Steel bullet stealing down the runway of metal track. Amtrak tunnel breeze. Feeling the humidity push at my face and body. I am outdoors at Secaucus Junction. It is always changing from hell on Earth to blissfully peaceful. Always too many people on the track waiting to go to New York. Maybe for Rangers games at the Garden. Maybe to drink. Maybe for work, like me. Huge cutouts from the cement walls; Outdoor windows overlooking the Meadowlands and skyline. These are things in my environment I take for granted as I eventually sardine myself in between train cars, taking off my backpack and placing it securely between my feet, looking tough in my sunglasses and Panasonic earbuds as some strange man looks me up and down like, “Who the fuck is this?”; “Who the fuck does she think she is?” I feel his eyeballs glance and try not to look obvious. What else can I do but let it happen? I make sure I have my ticket queued up on my phone, so I can flash it to the conductor as he walks by – Minimal eye contact. I wonder how many steps he gets in a day. Sometimes he’ll yell at us to get back inside the train car, that we can’t stand out in the vestibule because it’s not safe. Sometimes he’s busy and stressed and keeps his head down. We don’t want to be on this train anymore than he does. NJTransit bullshit. We’re all here because it’s the best alternative. We just want to go into the city. We just need to get into New York. And as we leave the station, we slow to snail’s pace.
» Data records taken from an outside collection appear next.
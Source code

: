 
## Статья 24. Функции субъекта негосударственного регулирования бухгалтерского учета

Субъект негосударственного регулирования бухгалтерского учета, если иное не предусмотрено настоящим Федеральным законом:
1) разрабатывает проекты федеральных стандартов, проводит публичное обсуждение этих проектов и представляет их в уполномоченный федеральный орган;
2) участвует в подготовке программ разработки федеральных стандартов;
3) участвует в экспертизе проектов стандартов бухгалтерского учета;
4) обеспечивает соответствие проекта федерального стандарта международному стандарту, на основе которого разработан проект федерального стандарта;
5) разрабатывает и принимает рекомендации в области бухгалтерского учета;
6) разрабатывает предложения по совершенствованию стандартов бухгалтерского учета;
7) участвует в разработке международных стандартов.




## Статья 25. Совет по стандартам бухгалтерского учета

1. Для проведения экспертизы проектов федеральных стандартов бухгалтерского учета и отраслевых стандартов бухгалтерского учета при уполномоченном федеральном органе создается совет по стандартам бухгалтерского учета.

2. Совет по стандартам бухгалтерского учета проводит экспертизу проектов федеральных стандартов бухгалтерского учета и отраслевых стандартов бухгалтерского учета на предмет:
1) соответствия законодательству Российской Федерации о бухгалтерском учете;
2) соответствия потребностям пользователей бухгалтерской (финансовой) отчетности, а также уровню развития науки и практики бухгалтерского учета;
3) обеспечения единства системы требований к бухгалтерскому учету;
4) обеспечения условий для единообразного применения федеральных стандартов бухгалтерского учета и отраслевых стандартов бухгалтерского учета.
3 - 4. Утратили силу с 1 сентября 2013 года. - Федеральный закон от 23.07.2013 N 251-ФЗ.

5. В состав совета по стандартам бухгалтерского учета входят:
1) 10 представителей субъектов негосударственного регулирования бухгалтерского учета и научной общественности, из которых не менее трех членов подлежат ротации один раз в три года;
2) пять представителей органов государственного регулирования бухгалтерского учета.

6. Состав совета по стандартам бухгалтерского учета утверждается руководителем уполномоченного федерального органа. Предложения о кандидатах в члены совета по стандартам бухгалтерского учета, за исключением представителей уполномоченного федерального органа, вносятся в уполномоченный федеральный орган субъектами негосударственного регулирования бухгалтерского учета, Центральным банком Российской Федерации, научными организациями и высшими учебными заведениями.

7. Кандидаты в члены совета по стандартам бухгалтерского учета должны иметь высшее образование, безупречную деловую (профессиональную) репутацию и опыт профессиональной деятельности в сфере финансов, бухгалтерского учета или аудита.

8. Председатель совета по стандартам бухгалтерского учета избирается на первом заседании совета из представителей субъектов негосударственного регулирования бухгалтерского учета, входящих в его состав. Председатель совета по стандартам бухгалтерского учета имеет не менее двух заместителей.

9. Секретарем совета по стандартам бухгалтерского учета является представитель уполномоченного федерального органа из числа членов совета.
Breakfast sacrament that is unique in shape, in form. Branded General Mills religion being poured into a bowl, nutritious value and point always suspect. But there is something interesting about how its competitors cannot compete. Competing products are not identical. These crisp Os. It is oaty and earthy and crunchy. Their non-sweetness makes me want to reach back in the box and pop another handful in my mouth, in the bowl. Breakfast time when the sun comes up. Where I am not hungry, but excited to eat. We used to have this Cheerios bowl that was red and in the shape of a heart. Plastic that became worn and the color dulled. But we used the hell out of that bowl for morning cereal. What do I want for breakfast this fine morning? I think of oatmeal and Cream of Wheat. Cereal. But do I add berries or fruit? Maple syrup and cinnamon? Always on the precipice of FOMO. Always on the precipice of Murphy’s Law. Leftover lentils spilled on the floor and carpet, somehow launching themselves from the fridge. Before the hardwood floors were installed. That sound of the cardboard box being grabbed, the opening of the top, rustle of the bag, and the higher pitched sound of the Os hitting the porcelain bowl, filling up, glissando in pitch, until in reaches the top. The low noise of liquid saturation as milk is poured over the top and they all rise more, gain in height. I like my cereal crunchy as possible, so I don’t wait, but dig in right away. Spooning this American tradition to my mouth, intermissions with gulps of coffee. The top of my mouth becoming mildly irritated at this combination of milk and O’s. I’m not sure why, but it happens sometimes. I imagine a diver on the lip of the their board, springboarding into this bowl complete with Speedo goggles and bathing cap. One-piece bathing suit. Childhood folders and notebooks with the swimmer on the cover. Some uncredited athlete that signed some likeness deal. Brand recognition and acceptance. We do not set the table for breakfast, but to each their own unless pancakes, french toast, or bacon are on the horizon. To each their own, endless possibilities. I grin and crunch and chew and swallow. The original Cheerios.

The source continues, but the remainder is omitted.